Items from a data source
══════════

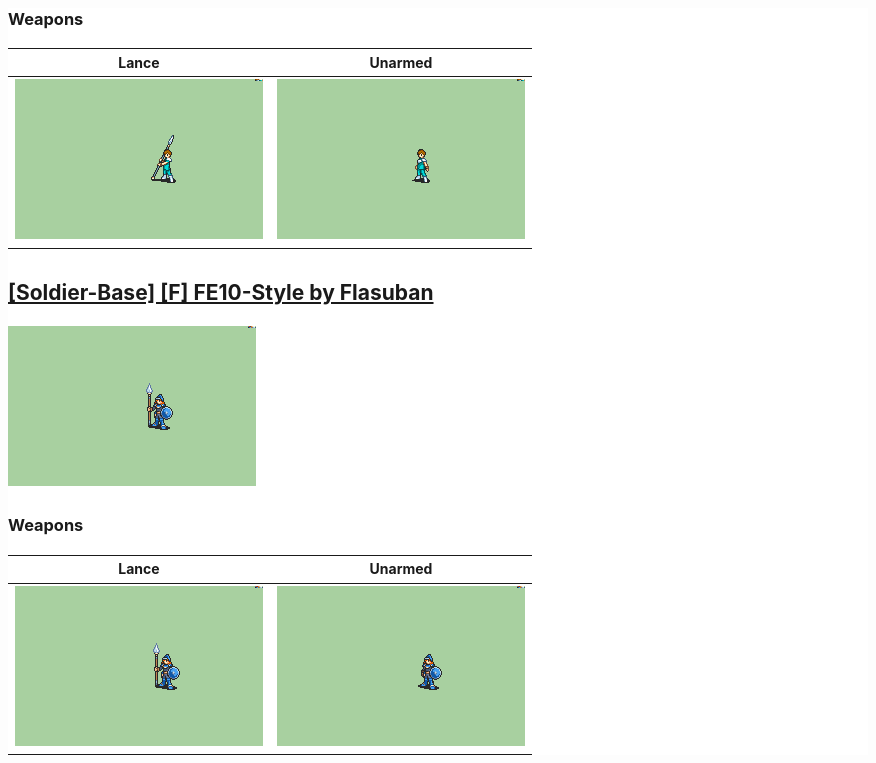 
### Weapons


|Lance |Unarmed |
|  :---: | :---: |
| <img alt="Lance animation" src="./%5BRecruit-Base%5D%20%5BM%5D%20Variant%20by%20Waleed/2.%20Lance/Lance.gif" /> | <img alt="Unarmed animation" src="./%5BRecruit-Base%5D%20%5BM%5D%20Variant%20by%20Waleed/8.%20Unarmed/Unarmed.gif" /> |


## [\[Soldier-Base\] \[F\] FE10-Style by Flasuban](./%5BSoldier-Base%5D%20%5BF%5D%20FE10-Style%20by%20Flasuban/%5BSoldier-Base%5D%20%5BF%5D%20FE10-Style%20by%20Flasuban)

<img src="./%5BSoldier-Base%5D%20%5BF%5D%20FE10-Style%20by%20Flasuban/2.%20Lance/Lance_000.png" alt="[Soldier-Base] [F] FE10-Style by Flasuban standing" />


### Weapons


|Lance |Unarmed |
|  :---: | :---: |
| <img alt="Lance animation" src="./%5BSoldier-Base%5D%20%5BF%5D%20FE10-Style%20by%20Flasuban/2.%20Lance/Lance.gif" /> | <img alt="Unarmed animation" src="./%5BSoldier-Base%5D%20%5BF%5D%20FE10-Style%20by%20Flasuban/8.%20Unarmed/Unarmed.gif" /> |

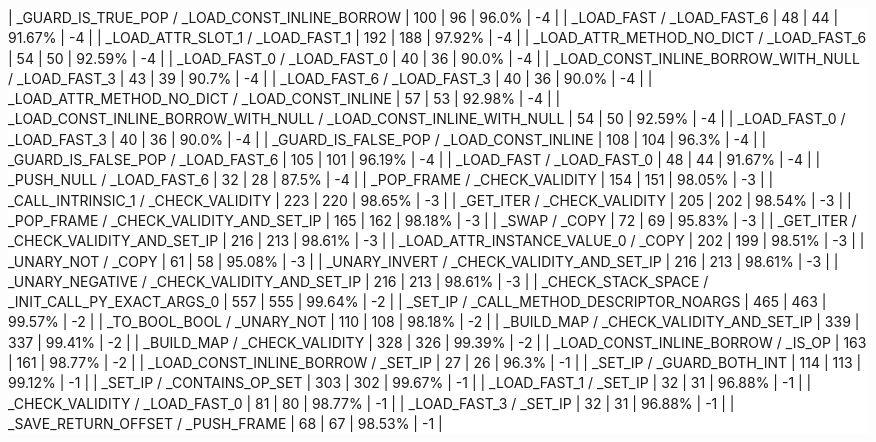 | _GUARD_IS_TRUE_POP / _LOAD_CONST_INLINE_BORROW                             | 100                   | 96                             | 96.0%      | -4    |
| _LOAD_FAST / _LOAD_FAST_6                                                  | 48                    | 44                             | 91.67%     | -4    |
| _LOAD_ATTR_SLOT_1 / _LOAD_FAST_1                                           | 192                   | 188                            | 97.92%     | -4    |
| _LOAD_ATTR_METHOD_NO_DICT / _LOAD_FAST_6                                   | 54                    | 50                             | 92.59%     | -4    |
| _LOAD_FAST_0 / _LOAD_FAST_0                                                | 40                    | 36                             | 90.0%      | -4    |
| _LOAD_CONST_INLINE_BORROW_WITH_NULL / _LOAD_FAST_3                         | 43                    | 39                             | 90.7%      | -4    |
| _LOAD_FAST_6 / _LOAD_FAST_3                                                | 40                    | 36                             | 90.0%      | -4    |
| _LOAD_ATTR_METHOD_NO_DICT / _LOAD_CONST_INLINE                             | 57                    | 53                             | 92.98%     | -4    |
| _LOAD_CONST_INLINE_BORROW_WITH_NULL / _LOAD_CONST_INLINE_WITH_NULL         | 54                    | 50                             | 92.59%     | -4    |
| _LOAD_FAST_0 / _LOAD_FAST_3                                                | 40                    | 36                             | 90.0%      | -4    |
| _GUARD_IS_FALSE_POP / _LOAD_CONST_INLINE                                   | 108                   | 104                            | 96.3%      | -4    |
| _GUARD_IS_FALSE_POP / _LOAD_FAST_6                                         | 105                   | 101                            | 96.19%     | -4    |
| _LOAD_FAST / _LOAD_FAST_0                                                  | 48                    | 44                             | 91.67%     | -4    |
| _PUSH_NULL / _LOAD_FAST_6                                                  | 32                    | 28                             | 87.5%      | -4    |
| _POP_FRAME / _CHECK_VALIDITY                                               | 154                   | 151                            | 98.05%     | -3    |
| _CALL_INTRINSIC_1 / _CHECK_VALIDITY                                        | 223                   | 220                            | 98.65%     | -3    |
| _GET_ITER / _CHECK_VALIDITY                                                | 205                   | 202                            | 98.54%     | -3    |
| _POP_FRAME / _CHECK_VALIDITY_AND_SET_IP                                    | 165                   | 162                            | 98.18%     | -3    |
| _SWAP / _COPY                                                              | 72                    | 69                             | 95.83%     | -3    |
| _GET_ITER / _CHECK_VALIDITY_AND_SET_IP                                     | 216                   | 213                            | 98.61%     | -3    |
| _LOAD_ATTR_INSTANCE_VALUE_0 / _COPY                                        | 202                   | 199                            | 98.51%     | -3    |
| _UNARY_NOT / _COPY                                                         | 61                    | 58                             | 95.08%     | -3    |
| _UNARY_INVERT / _CHECK_VALIDITY_AND_SET_IP                                 | 216                   | 213                            | 98.61%     | -3    |
| _UNARY_NEGATIVE / _CHECK_VALIDITY_AND_SET_IP                               | 216                   | 213                            | 98.61%     | -3    |
| _CHECK_STACK_SPACE / _INIT_CALL_PY_EXACT_ARGS_0                            | 557                   | 555                            | 99.64%     | -2    |
| _SET_IP / _CALL_METHOD_DESCRIPTOR_NOARGS                                   | 465                   | 463                            | 99.57%     | -2    |
| _TO_BOOL_BOOL / _UNARY_NOT                                                 | 110                   | 108                            | 98.18%     | -2    |
| _BUILD_MAP / _CHECK_VALIDITY_AND_SET_IP                                    | 339                   | 337                            | 99.41%     | -2    |
| _BUILD_MAP / _CHECK_VALIDITY                                               | 328                   | 326                            | 99.39%     | -2    |
| _LOAD_CONST_INLINE_BORROW / _IS_OP                                         | 163                   | 161                            | 98.77%     | -2    |
| _LOAD_CONST_INLINE_BORROW / _SET_IP                                        | 27                    | 26                             | 96.3%      | -1    |
| _SET_IP / _GUARD_BOTH_INT                                                  | 114                   | 113                            | 99.12%     | -1    |
| _SET_IP / _CONTAINS_OP_SET                                                 | 303                   | 302                            | 99.67%     | -1    |
| _LOAD_FAST_1 / _SET_IP                                                     | 32                    | 31                             | 96.88%     | -1    |
| _CHECK_VALIDITY / _LOAD_FAST_0                                             | 81                    | 80                             | 98.77%     | -1    |
| _LOAD_FAST_3 / _SET_IP                                                     | 32                    | 31                             | 96.88%     | -1    |
| _SAVE_RETURN_OFFSET / _PUSH_FRAME                                          | 68                    | 67                             | 98.53%     | -1    |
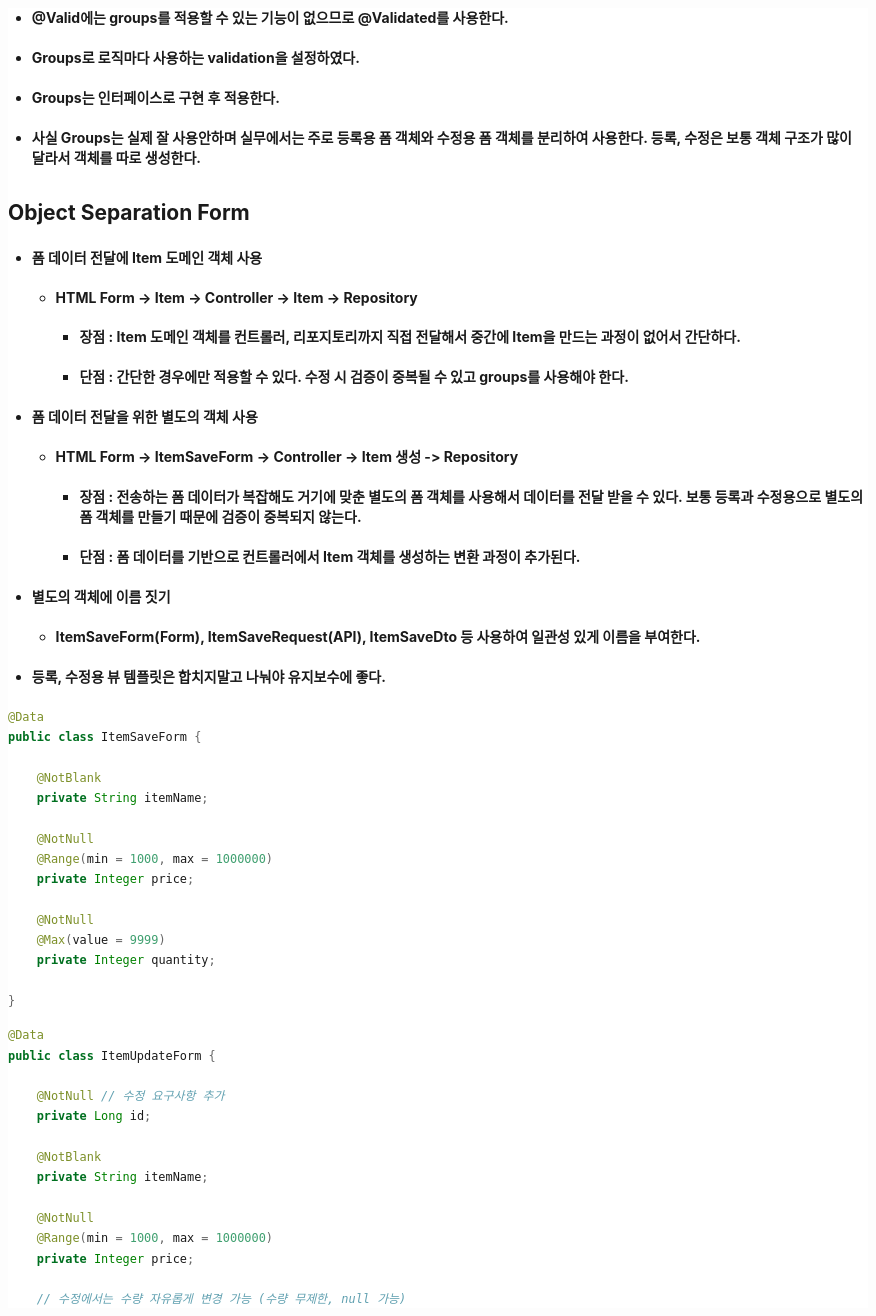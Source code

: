 - #### @Valid에는 groups를 적용할 수 있는 기능이 없으므로 @Validated를 사용한다.

- #### Groups로 로직마다 사용하는 validation을 설정하였다.

- #### Groups는 인터페이스로 구현 후 적용한다.

- #### 사실 Groups는 실제 잘 사용안하며 실무에서는 주로 등록용 폼 객체와 수정용 폼 객체를 분리하여 사용한다. 등록, 수정은 보통 객체 구조가 많이 달라서 객체를 따로 생성한다.



## Object Separation Form



- #### 폼 데이터 전달에 Item 도메인 객체 사용

  - #### HTML Form -> Item -> Controller -> Item -> Repository

    - #### 장점 : Item 도메인 객체를 컨트롤러, 리포지토리까지 직접 전달해서 중간에 Item을 만드는 과정이 없어서 간단하다.

    - #### 단점 : 간단한 경우에만 적용할 수 있다. 수정 시 검증이 중복될 수 있고 groups를 사용해야 한다.

- #### 폼 데이터 전달을 위한 별도의 객체 사용

  - #### HTML Form -> ItemSaveForm -> Controller -> Item 생성 -> Repository

    - #### 장점 : 전송하는 폼 데이터가 복잡해도 거기에 맞춘 별도의 폼 객체를 사용해서 데이터를 전달 받을 수 있다. 보통 등록과 수정용으로 별도의 폼 객체를 만들기 때문에 검증이 중복되지 않는다.

    - #### 단점 : 폼 데이터를 기반으로 컨트롤러에서 Item 객체를 생성하는 변환 과정이 추가된다.

- #### 별도의 객체에 이름 짓기

  - #### ItemSaveForm(Form), ItemSaveRequest(API), ItemSaveDto 등 사용하여 일관성 있게 이름을 부여한다.

- #### 등록, 수정용 뷰 템플릿은 합치지말고 나눠야 유지보수에 좋다.



```java
@Data
public class ItemSaveForm {

    @NotBlank
    private String itemName;

    @NotNull
    @Range(min = 1000, max = 1000000)
    private Integer price;

    @NotNull
    @Max(value = 9999)
    private Integer quantity;

}
```

```java
@Data
public class ItemUpdateForm {

    @NotNull // 수정 요구사항 추가
    private Long id;

    @NotBlank
    private String itemName;

    @NotNull
    @Range(min = 1000, max = 1000000)
    private Integer price;

    // 수정에서는 수량 자유롭게 변경 가능 (수량 무제한, null 가능)
```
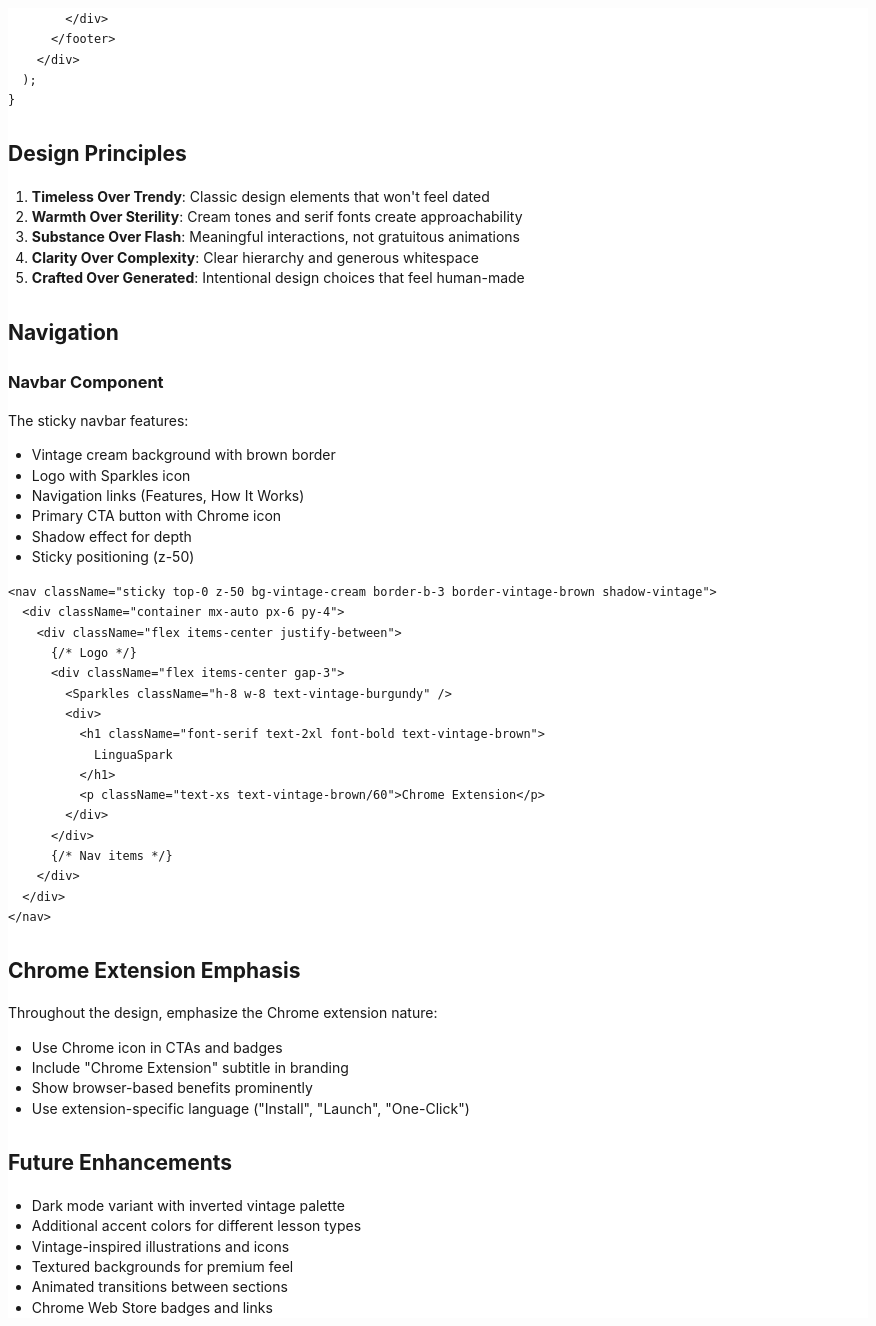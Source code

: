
 ```tsx
        </div>
      </footer>
    </div>
  );
}
```

## Design Principles

1. **Timeless Over Trendy**: Classic design elements that won't feel dated
2. **Warmth Over Sterility**: Cream tones and serif fonts create approachability
3. **Substance Over Flash**: Meaningful interactions, not gratuitous animations
4. **Clarity Over Complexity**: Clear hierarchy and generous whitespace
5. **Crafted Over Generated**: Intentional design choices that feel human-made

## Navigation

### Navbar Component

The sticky navbar features:
- Vintage cream background with brown border
- Logo with Sparkles icon
- Navigation links (Features, How It Works)
- Primary CTA button with Chrome icon
- Shadow effect for depth
- Sticky positioning (z-50)

```tsx
<nav className="sticky top-0 z-50 bg-vintage-cream border-b-3 border-vintage-brown shadow-vintage">
  <div className="container mx-auto px-6 py-4">
    <div className="flex items-center justify-between">
      {/* Logo */}
      <div className="flex items-center gap-3">
        <Sparkles className="h-8 w-8 text-vintage-burgundy" />
        <div>
          <h1 className="font-serif text-2xl font-bold text-vintage-brown">
            LinguaSpark
          </h1>
          <p className="text-xs text-vintage-brown/60">Chrome Extension</p>
        </div>
      </div>
      {/* Nav items */}
    </div>
  </div>
</nav>
```

## Chrome Extension Emphasis

Throughout the design, emphasize the Chrome extension nature:
- Use Chrome icon in CTAs and badges
- Include "Chrome Extension" subtitle in branding
- Show browser-based benefits prominently
- Use extension-specific language ("Install", "Launch", "One-Click")

## Future Enhancements

- Dark mode variant with inverted vintage palette
- Additional accent colors for different lesson types
- Vintage-inspired illustrations and icons
- Textured backgrounds for premium feel
- Animated transitions between sections
- Chrome Web Store badges and links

══════════

WHAT THE EXERCISE ASKS: From the records above, pull out every line containing the word "groups를".

SOLUTION TO THE EXERCISE:
: - #### @Valid에는 groups를 적용할 수 있는 기능이 없으므로 @Validated를 사용한다.
    - #### 단점 : 간단한 경우에만 적용할 수 있다. 수정 시 검증이 중복될 수 있고 groups를 사용해야 한다.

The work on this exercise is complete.